> **Instructions to follow**
What lines of the data below hold "principles"? Show them.

*** Dataset records Section Begins ***

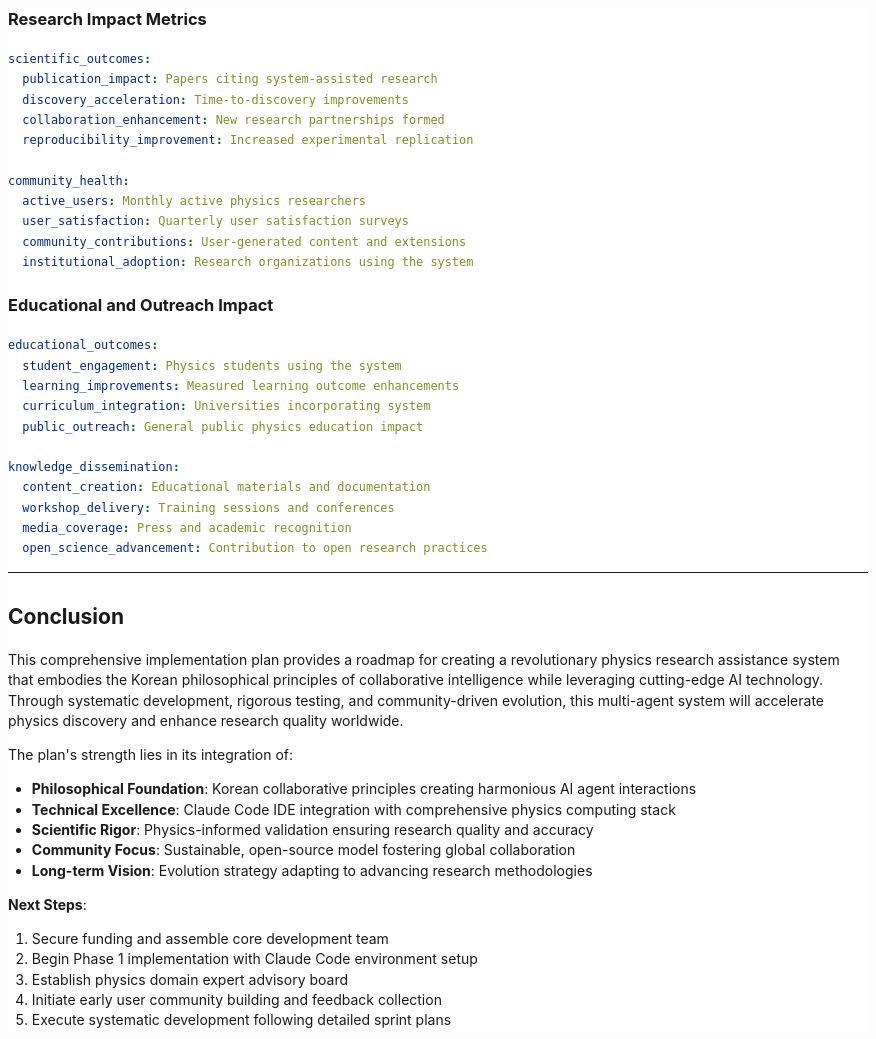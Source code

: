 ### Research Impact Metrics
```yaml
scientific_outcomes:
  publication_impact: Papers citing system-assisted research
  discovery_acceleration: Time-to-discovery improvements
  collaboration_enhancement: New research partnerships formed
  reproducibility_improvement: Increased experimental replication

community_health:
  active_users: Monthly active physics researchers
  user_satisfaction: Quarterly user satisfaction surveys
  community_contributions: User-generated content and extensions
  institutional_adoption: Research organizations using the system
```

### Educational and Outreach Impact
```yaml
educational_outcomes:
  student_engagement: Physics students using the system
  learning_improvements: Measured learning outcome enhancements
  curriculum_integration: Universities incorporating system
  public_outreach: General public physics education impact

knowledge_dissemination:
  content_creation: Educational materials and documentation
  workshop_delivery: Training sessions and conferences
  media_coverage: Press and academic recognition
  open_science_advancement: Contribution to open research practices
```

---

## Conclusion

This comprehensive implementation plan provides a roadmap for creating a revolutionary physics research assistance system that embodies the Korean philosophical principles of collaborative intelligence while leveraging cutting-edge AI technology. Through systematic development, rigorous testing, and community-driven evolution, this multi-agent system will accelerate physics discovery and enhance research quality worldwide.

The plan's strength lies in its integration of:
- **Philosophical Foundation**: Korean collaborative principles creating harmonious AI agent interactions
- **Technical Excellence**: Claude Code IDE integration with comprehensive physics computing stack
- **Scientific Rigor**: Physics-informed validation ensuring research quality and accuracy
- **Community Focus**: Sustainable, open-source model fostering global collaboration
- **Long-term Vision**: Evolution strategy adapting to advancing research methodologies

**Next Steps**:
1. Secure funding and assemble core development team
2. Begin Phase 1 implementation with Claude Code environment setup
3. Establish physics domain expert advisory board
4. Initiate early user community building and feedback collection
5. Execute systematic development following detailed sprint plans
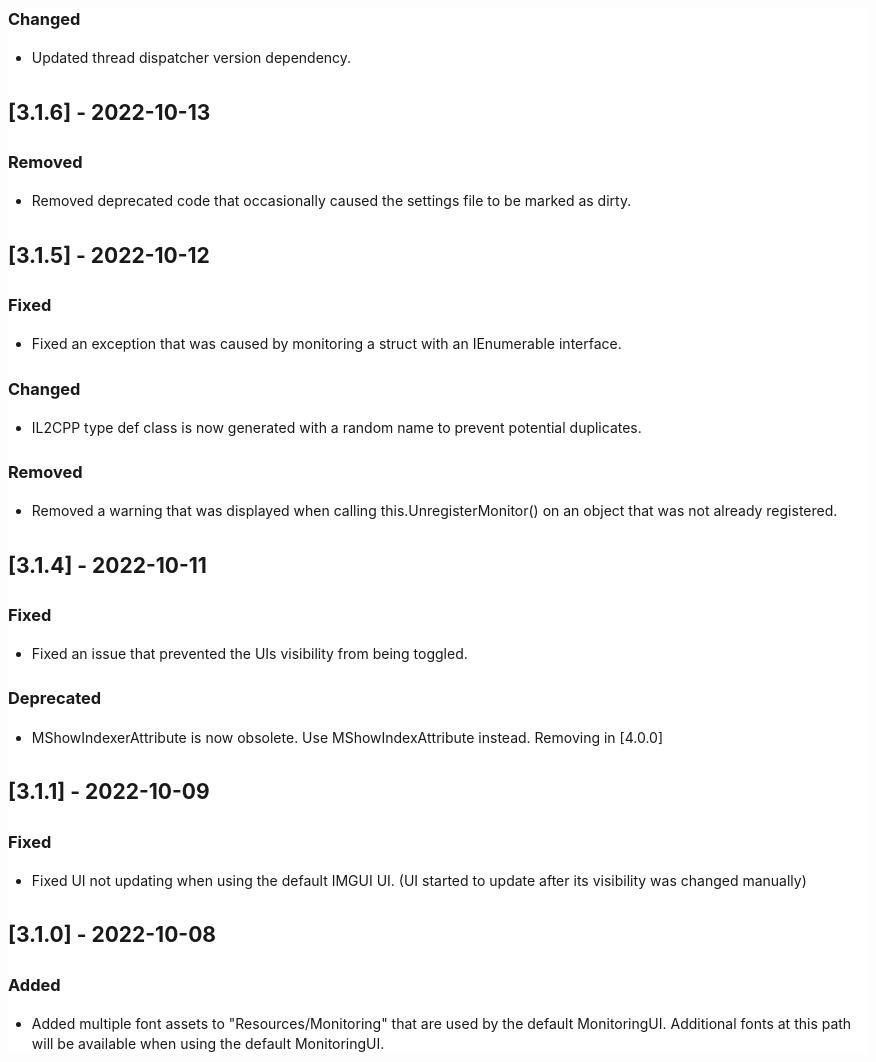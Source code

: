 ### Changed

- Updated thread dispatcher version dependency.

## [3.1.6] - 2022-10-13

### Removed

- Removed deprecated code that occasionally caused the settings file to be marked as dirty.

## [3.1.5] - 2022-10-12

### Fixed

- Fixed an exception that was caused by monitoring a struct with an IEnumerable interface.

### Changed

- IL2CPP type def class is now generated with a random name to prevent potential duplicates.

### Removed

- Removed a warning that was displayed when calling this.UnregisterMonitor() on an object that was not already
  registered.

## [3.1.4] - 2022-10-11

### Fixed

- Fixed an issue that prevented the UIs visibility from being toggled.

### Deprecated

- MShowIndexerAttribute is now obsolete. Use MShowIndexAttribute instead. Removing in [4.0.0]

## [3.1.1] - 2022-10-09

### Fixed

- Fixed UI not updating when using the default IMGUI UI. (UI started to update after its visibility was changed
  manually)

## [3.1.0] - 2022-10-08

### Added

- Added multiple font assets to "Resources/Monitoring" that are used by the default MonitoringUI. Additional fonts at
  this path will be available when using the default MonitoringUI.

*** Dataset records Section Ends ***
*** Dataset records Section Begins ***

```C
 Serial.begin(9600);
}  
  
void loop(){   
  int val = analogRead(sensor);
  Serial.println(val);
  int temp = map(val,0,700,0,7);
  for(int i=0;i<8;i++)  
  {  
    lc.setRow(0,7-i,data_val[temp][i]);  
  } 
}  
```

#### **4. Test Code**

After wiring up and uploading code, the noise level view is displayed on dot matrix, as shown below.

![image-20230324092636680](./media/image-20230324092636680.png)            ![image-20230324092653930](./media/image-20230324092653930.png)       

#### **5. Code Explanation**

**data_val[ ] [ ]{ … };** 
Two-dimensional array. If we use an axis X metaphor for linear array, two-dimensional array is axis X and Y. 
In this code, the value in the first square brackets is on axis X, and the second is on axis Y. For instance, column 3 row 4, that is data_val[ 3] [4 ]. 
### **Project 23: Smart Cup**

*** Dataset records Section Ends ***

> **Answer space**
This comprehensive implementation plan provides a roadmap for creating a revolutionary physics research assistance system that embodies the Korean philosophical principles of collaborative intelligence while leveraging cutting-edge AI technology. Through systematic development, rigorous testing, and community-driven evolution, this multi-agent system will accelerate physics discovery and enhance research quality worldwide.
- **Philosophical Foundation**: Korean collaborative principles creating harmonious AI agent interactions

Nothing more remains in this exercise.